Activity
Search the data below for the word "need" and report how many lines contain it, with no added words.

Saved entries
****************************************

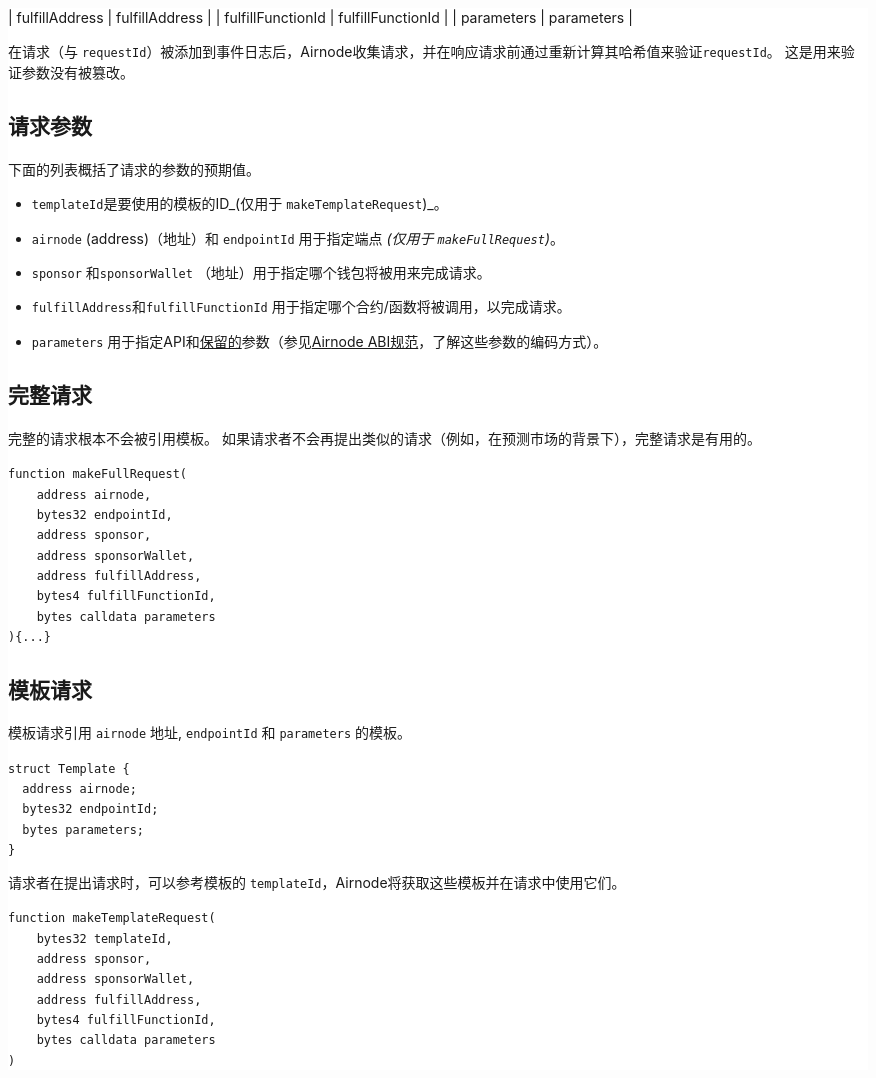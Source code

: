 | fulfillAddress                                                 | fulfillAddress                                                 |
| fulfillFunctionId                                              | fulfillFunctionId                                              |
| parameters                                                     | parameters                                                     |

在请求（与 `requestId`）被添加到事件日志后，Airnode收集请求，并在响应请求前通过重新计算其哈希值来验证`requestId`。 这是用来验证参数没有被篡改。

## 请求参数

下面的列表概括了请求的参数的预期值。

- `templateId`是要使用的模板的ID_(仅用于 `makeTemplateRequest`)_。

- `airnode` (address)（地址）和 `endpointId` 用于指定端点 _(仅用于 `makeFullRequest`)_。

- `sponsor` 和`sponsorWallet` （地址）用于指定哪个钱包将被用来完成请求。

- `fulfillAddress`和`fulfillFunctionId` 用于指定哪个合约/函数将被调用，以完成请求。

- `parameters` 用于指定API和[保留的](/ois/v1.0.0/ois.md#_5-4-reservedparameters)参数（参见[Airnode ABI规范](../reference/specifications/airnode-abi-specifications.md)，了解这些参数的编码方式）。

## 完整请求

完整的请求根本不会被引用模板。 如果请求者不会再提出类似的请求（例如，在预测市场的背景下），完整请求是有用的。

```solidity
function makeFullRequest(
    address airnode,
    bytes32 endpointId,
    address sponsor,
    address sponsorWallet,
    address fulfillAddress,
    bytes4 fulfillFunctionId,
    bytes calldata parameters
){...}
```

## 模板请求

模板请求引用 `airnode` 地址, `endpointId` 和 `parameters` 的模板。

```solidity
struct Template {
  address airnode;
  bytes32 endpointId;
  bytes parameters;
}
```

请求者在提出请求时，可以参考模板的 `templateId`，Airnode将获取这些模板并在请求中使用它们。

```solidity
function makeTemplateRequest(
    bytes32 templateId,
    address sponsor,
    address sponsorWallet,
    address fulfillAddress,
    bytes4 fulfillFunctionId,
    bytes calldata parameters
)
```
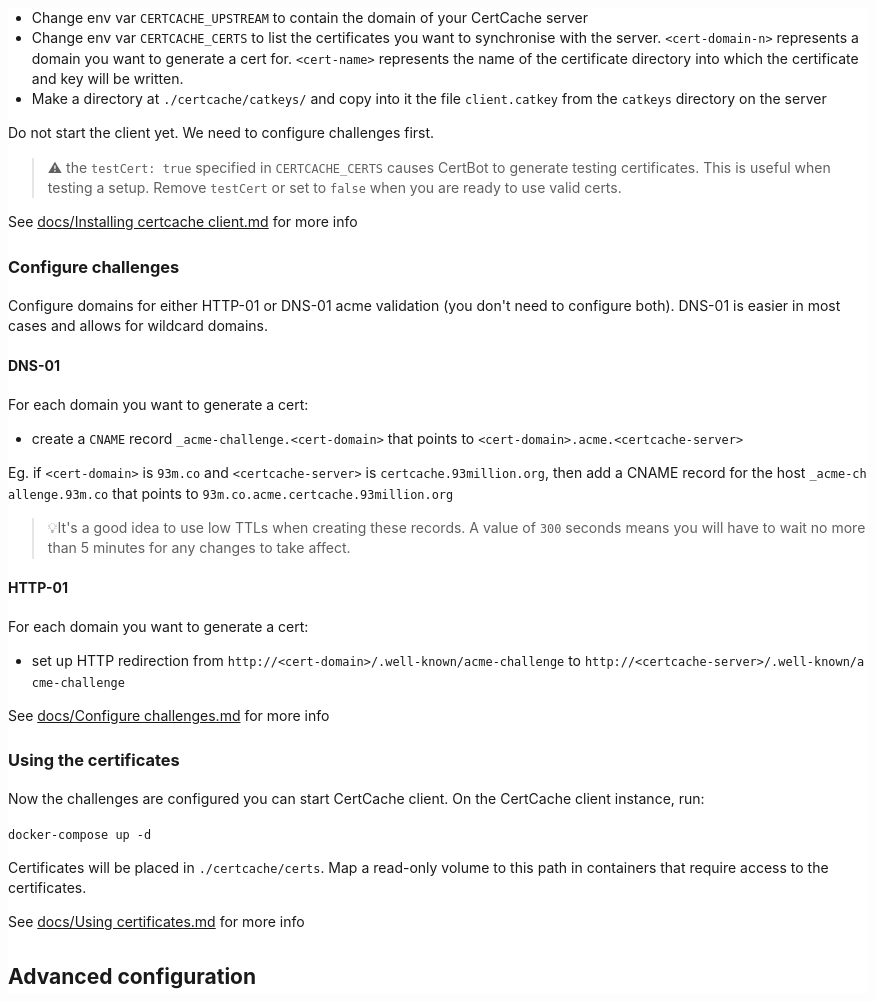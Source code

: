   * Change env var `CERTCACHE_UPSTREAM` to contain the domain of your CertCache server
  * Change env var `CERTCACHE_CERTS` to list the certificates you want to synchronise with the server. `<cert-domain-n>` represents a domain you want to generate a cert for. `<cert-name>` represents the name of the certificate directory into which the certificate and key will be written.
  * Make a directory at `./certcache/catkeys/` and copy into it the file `client.catkey` from the `catkeys` directory on the server

Do not start the client yet. We need to configure challenges first.

> ⚠️ the `testCert: true` specified in `CERTCACHE_CERTS` causes CertBot to generate testing certificates. This is useful when testing a setup. Remove `testCert` or set to `false` when you are ready to use valid certs.

See [docs/Installing certcache client.md](docs/Installing%20certcache%20client.md) for more info

### Configure challenges

Configure domains for either HTTP-01 or DNS-01 acme validation (you don't need to configure both). DNS-01 is easier in most cases and allows for wildcard domains.

#### DNS-01

For each domain you want to generate a cert:

  * create a `CNAME` record `_acme-challenge.<cert-domain>` that points to `<cert-domain>.acme.<certcache-server>`

Eg. if `<cert-domain>` is `93m.co` and `<certcache-server>` is `certcache.93million.org`, then add a CNAME record for the host `_acme-challenge.93m.co` that points to `93m.co.acme.certcache.93million.org`

> 💡It's a good idea to use low TTLs when creating these records. A value of `300` seconds means you will have to wait no more than 5 minutes for any changes to take affect.

#### HTTP-01

For each domain you want to generate a cert:

  * set up HTTP redirection from `http://<cert-domain>/.well-known/acme-challenge` to `http://<certcache-server>/.well-known/acme-challenge`

See [docs/Configure challenges.md](docs/Configure%20challenges.md) for more info

### Using the certificates

Now the challenges are configured you can start CertCache client. On the CertCache client instance, run:

```
docker-compose up -d
```

Certificates will be placed in `./certcache/certs`. Map a read-only volume to this path in containers that require access to the certificates.

See [docs/Using certificates.md](docs/Using%20certificates.md) for more info

## Advanced configuration
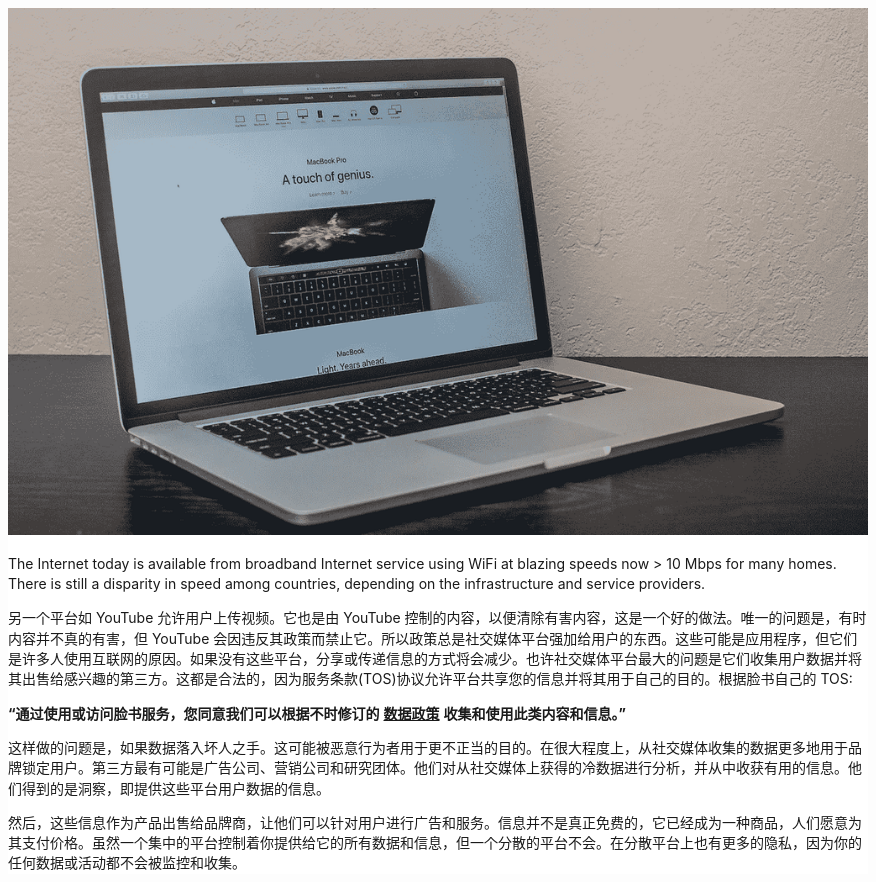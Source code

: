![](img/c5137f56f36245028d696e97825da58e.png)

The Internet today is available from broadband Internet service using WiFi at blazing speeds now > 10 Mbps for many homes. There is still a disparity in speed among countries, depending on the infrastructure and service providers.

另一个平台如 YouTube 允许用户上传视频。它也是由 YouTube 控制的内容，以便清除有害内容，这是一个好的做法。唯一的问题是，有时内容并不真的有害，但 YouTube 会因违反其政策而禁止它。所以政策总是社交媒体平台强加给用户的东西。这些可能是应用程序，但它们是许多人使用互联网的原因。如果没有这些平台，分享或传递信息的方式将会减少。也许社交媒体平台最大的问题是它们收集用户数据并将其出售给感兴趣的第三方。这都是合法的，因为服务条款(TOS)协议允许平台共享您的信息并将其用于自己的目的。根据脸书自己的 TOS:

**“通过使用或访问脸书服务，您同意我们可以根据不时修订的** [**数据政策**](https://www.facebook.com/about/privacy/) **收集和使用此类内容和信息。”**

这样做的问题是，如果数据落入坏人之手。这可能被恶意行为者用于更不正当的目的。在很大程度上，从社交媒体收集的数据更多地用于品牌锁定用户。第三方最有可能是广告公司、营销公司和研究团体。他们对从社交媒体上获得的冷数据进行分析，并从中收获有用的信息。他们得到的是洞察，即提供这些平台用户数据的信息。

然后，这些信息作为产品出售给品牌商，让他们可以针对用户进行广告和服务。信息并不是真正免费的，它已经成为一种商品，人们愿意为其支付价格。虽然一个集中的平台控制着你提供给它的所有数据和信息，但一个分散的平台不会。在分散平台上也有更多的隐私，因为你的任何数据或活动都不会被监控和收集。
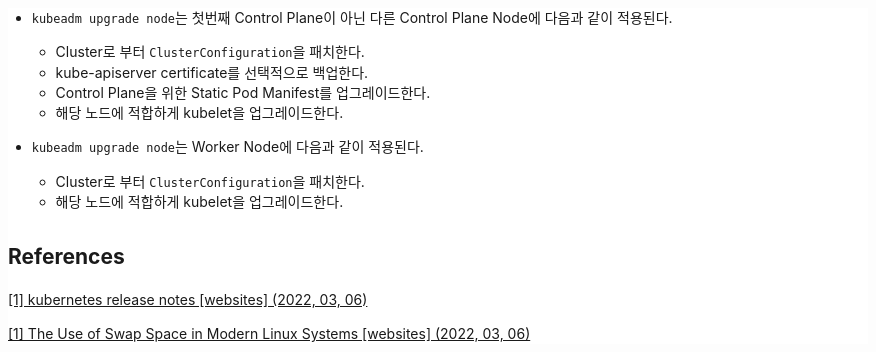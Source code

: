 - `kubeadm upgrade node`는 첫번째 Control Plane이 아닌 다른 Control Plane Node에 다음과 같이 적용된다.
  - Cluster로 부터 `ClusterConfiguration`을 패치한다.
  - kube-apiserver certificate를 선택적으로 백업한다.
  - Control Plane을 위한 Static Pod Manifest를 업그레이드한다.
  - 해당 노드에 적합하게 kubelet을 업그레이드한다.
  
- `kubeadm upgrade node`는 Worker Node에 다음과 같이 적용된다.
  - Cluster로 부터 `ClusterConfiguration`을 패치한다.
  - 해당 노드에 적합하게 kubelet을 업그레이드한다.


## References

<a name="#ref1" href="https://github.com/kubernetes/kubernetes/blob/master/CHANGELOG/CHANGELOG-1.23.md"> [1] kubernetes release notes [websites] (2022, 03, 06) </a>

<a name="#ref2" href="https://www.baeldung.com/linux/swap-space-use"> [1] The Use of Swap Space in Modern Linux Systems [websites] (2022, 03, 06) </a>
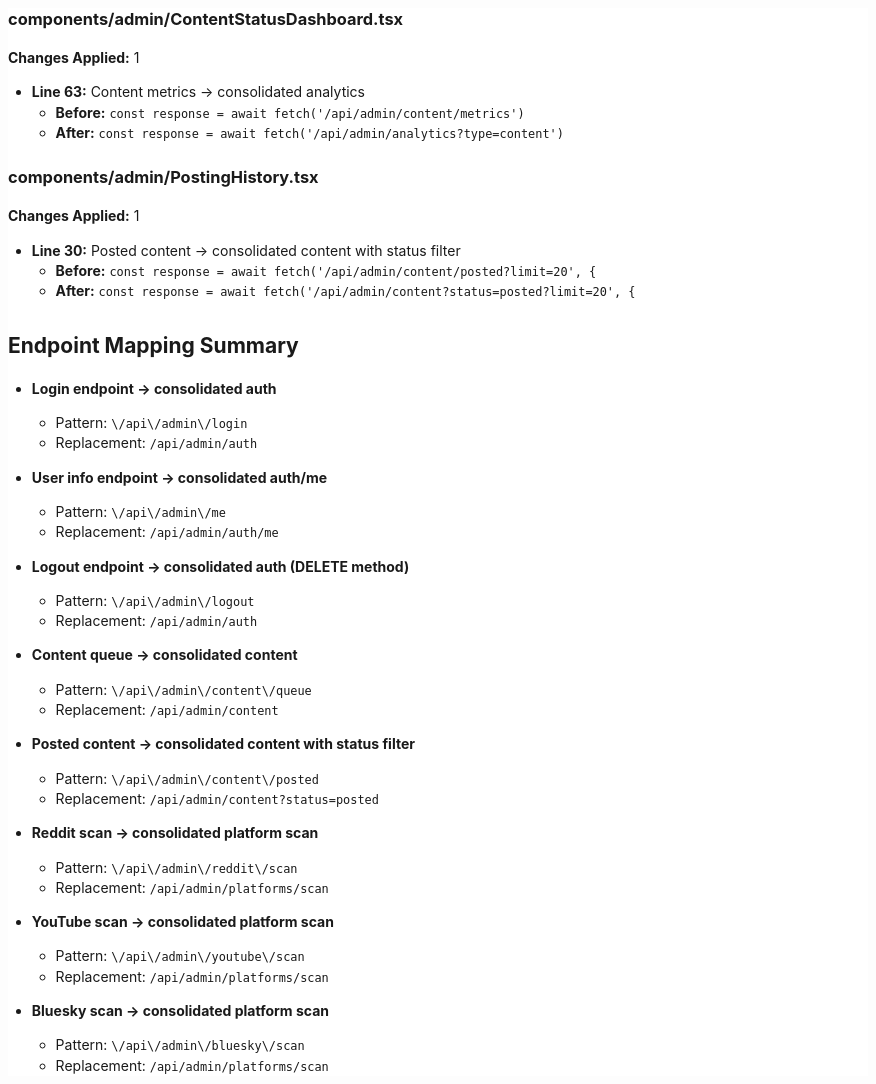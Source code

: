 ### components/admin/ContentStatusDashboard.tsx
**Changes Applied:** 1


- **Line 63:** Content metrics → consolidated analytics
  - **Before:** `const response = await fetch('/api/admin/content/metrics')`
  - **After:** `const response = await fetch('/api/admin/analytics?type=content')`



### components/admin/PostingHistory.tsx
**Changes Applied:** 1


- **Line 30:** Posted content → consolidated content with status filter
  - **Before:** `const response = await fetch('/api/admin/content/posted?limit=20', {`
  - **After:** `const response = await fetch('/api/admin/content?status=posted?limit=20', {`



## Endpoint Mapping Summary


- **Login endpoint → consolidated auth**
  - Pattern: `\/api\/admin\/login`
  - Replacement: `/api/admin/auth`


- **User info endpoint → consolidated auth/me**
  - Pattern: `\/api\/admin\/me`
  - Replacement: `/api/admin/auth/me`


- **Logout endpoint → consolidated auth (DELETE method)**
  - Pattern: `\/api\/admin\/logout`
  - Replacement: `/api/admin/auth`


- **Content queue → consolidated content**
  - Pattern: `\/api\/admin\/content\/queue`
  - Replacement: `/api/admin/content`


- **Posted content → consolidated content with status filter**
  - Pattern: `\/api\/admin\/content\/posted`
  - Replacement: `/api/admin/content?status=posted`


- **Reddit scan → consolidated platform scan**
  - Pattern: `\/api\/admin\/reddit\/scan`
  - Replacement: `/api/admin/platforms/scan`


- **YouTube scan → consolidated platform scan**
  - Pattern: `\/api\/admin\/youtube\/scan`
  - Replacement: `/api/admin/platforms/scan`


- **Bluesky scan → consolidated platform scan**
  - Pattern: `\/api\/admin\/bluesky\/scan`
  - Replacement: `/api/admin/platforms/scan`
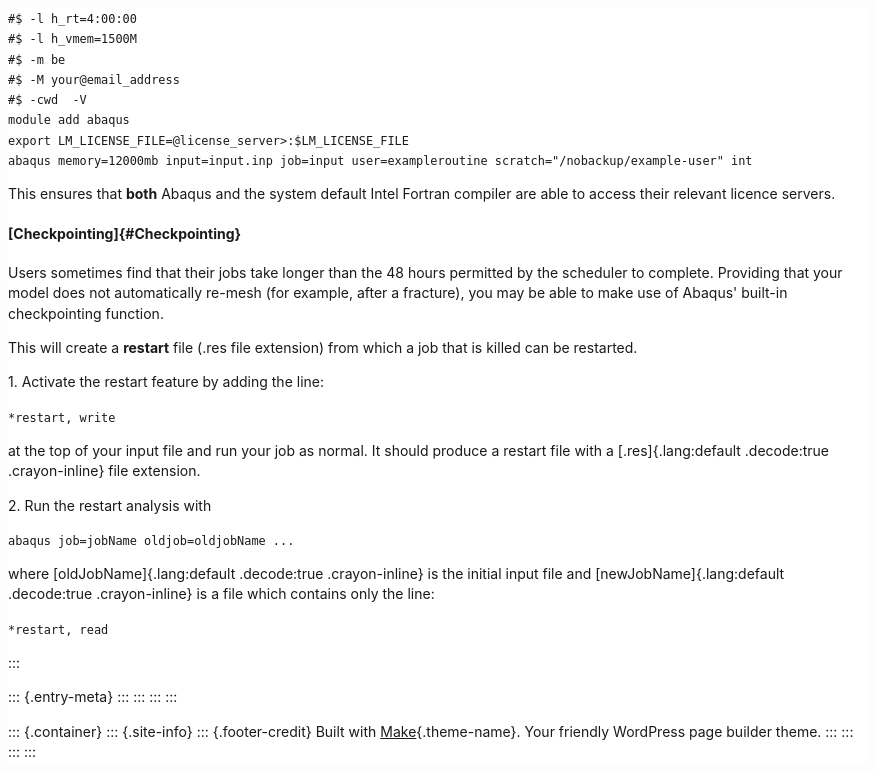     #$ -l h_rt=4:00:00
    #$ -l h_vmem=1500M
    #$ -m be
    #$ -M your@email_address
    #$ -cwd  -V
    module add abaqus
    export LM_LICENSE_FILE=@license_server>:$LM_LICENSE_FILE
    abaqus memory=12000mb input=input.inp job=input user=exampleroutine scratch="/nobackup/example-user" int

This ensures that **both** Abaqus and the system default Intel Fortran
compiler are able to access their relevant licence servers.

#### [Checkpointing]{#Checkpointing}

Users sometimes find that their jobs take longer than the 48 hours
permitted by the scheduler to complete. Providing that your model does
not automatically re-mesh (for example, after a fracture), you may be
able to make use of Abaqus' built-in checkpointing function.

This will create a **restart** file (.res file extension) from which a
job that is killed can be restarted.

1\. Activate the restart feature by adding the line:

    *restart, write

at the top of your input file and run your job as normal. It should
produce a restart file with a [.res]{.lang:default .decode:true
.crayon-inline} file extension.

2\. Run the restart analysis with

    abaqus job=jobName oldjob=oldjobName ...

where [oldJobName]{.lang:default .decode:true .crayon-inline} is the
initial input file and [newJobName]{.lang:default .decode:true
.crayon-inline} is a file which contains only the line:

    *restart, read
:::

::: {.entry-meta}
:::
:::
:::
:::

::: {.container}
::: {.site-info}
::: {.footer-credit}
Built with [Make](https://thethemefoundry.com/make/){.theme-name}. Your
friendly WordPress page builder theme.
:::
:::
:::
:::
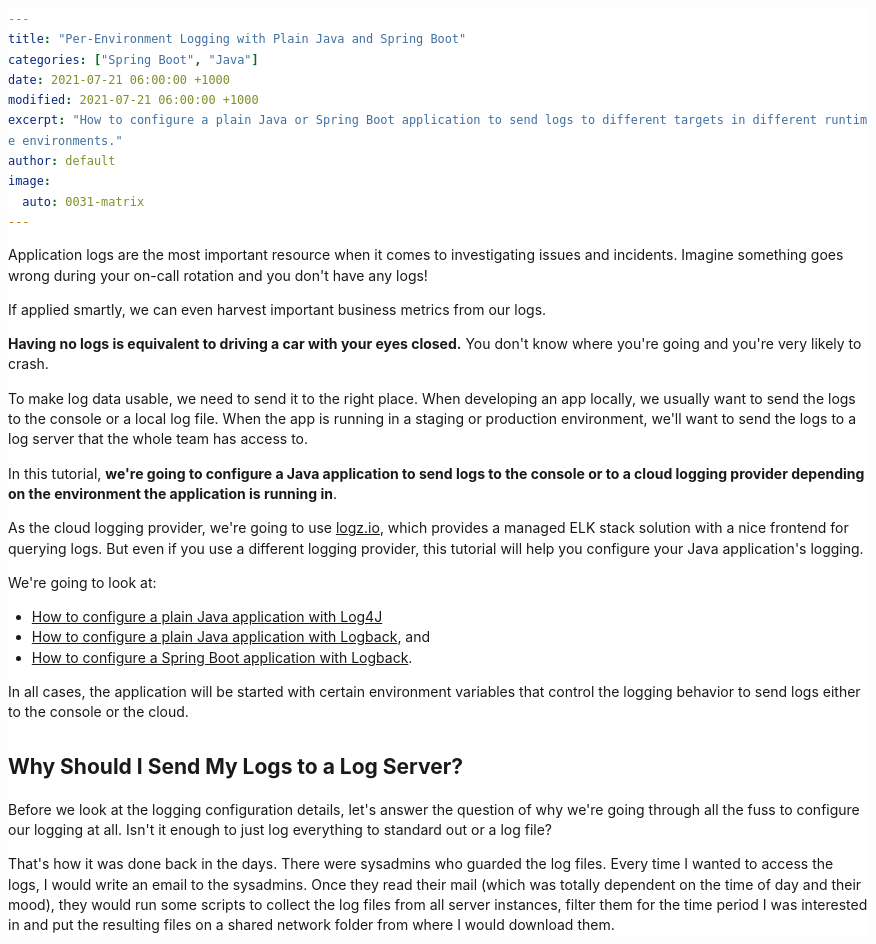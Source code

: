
 ```yaml
---
title: "Per-Environment Logging with Plain Java and Spring Boot" 
categories: ["Spring Boot", "Java"]
date: 2021-07-21 06:00:00 +1000
modified: 2021-07-21 06:00:00 +1000
excerpt: "How to configure a plain Java or Spring Boot application to send logs to different targets in different runtime environments."
author: default
image:
  auto: 0031-matrix
---
```


Application logs are the most important resource when it comes to investigating issues and incidents. Imagine something goes wrong during your on-call rotation and you don't have any logs! 

If applied smartly, we can even harvest important business metrics from our logs. 

**Having no logs is equivalent to driving a car with your eyes closed.** You don't know where you're going and you're very likely to crash.

To make log data usable, we need to send it to the right place. When developing an app locally, we usually want to send the logs to the console or a local log file. When the app is running in a staging or production environment, we'll want to send the logs to a log server that the whole team has access to.

In this tutorial, **we're going to configure a Java application to send logs to the console or to a cloud logging provider depending on the environment the application is running in**. 

As the cloud logging provider, we're going to use [logz.io](https://logz.io), which provides a managed ELK stack solution with a nice frontend for querying logs. But even if you use a different logging provider, this tutorial will help you configure your Java application's logging.

We're going to look at:

* [How to configure a plain Java application with Log4J](#configuring-log4j-with-environment-variables) 
* [How to configure a plain Java application with Logback](#configuring-logback-with-environment-variables), and
* [How to configure a Spring Boot application with Logback](#per-environment-logging-with-spring-boot).

In all cases, the application will be started with certain environment variables that control the logging behavior to send logs either to the console or the cloud.

## Why Should I Send My Logs to a Log Server?
Before we look at the logging configuration details, let's answer the question of why we're going through all the fuss to configure our logging at all. Isn't it enough to just log everything to standard out or a log file?

That's how it was done back in the days. There were sysadmins who guarded the log files. Every time I wanted to access the logs, I would write an email to the sysadmins. Once they read their mail (which was totally dependent on the time of day and their mood), they would run some scripts to collect the log files from all server instances, filter them for the time period I was interested in and put the resulting files on a shared network folder from where I would download them.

****************************************

Written response
3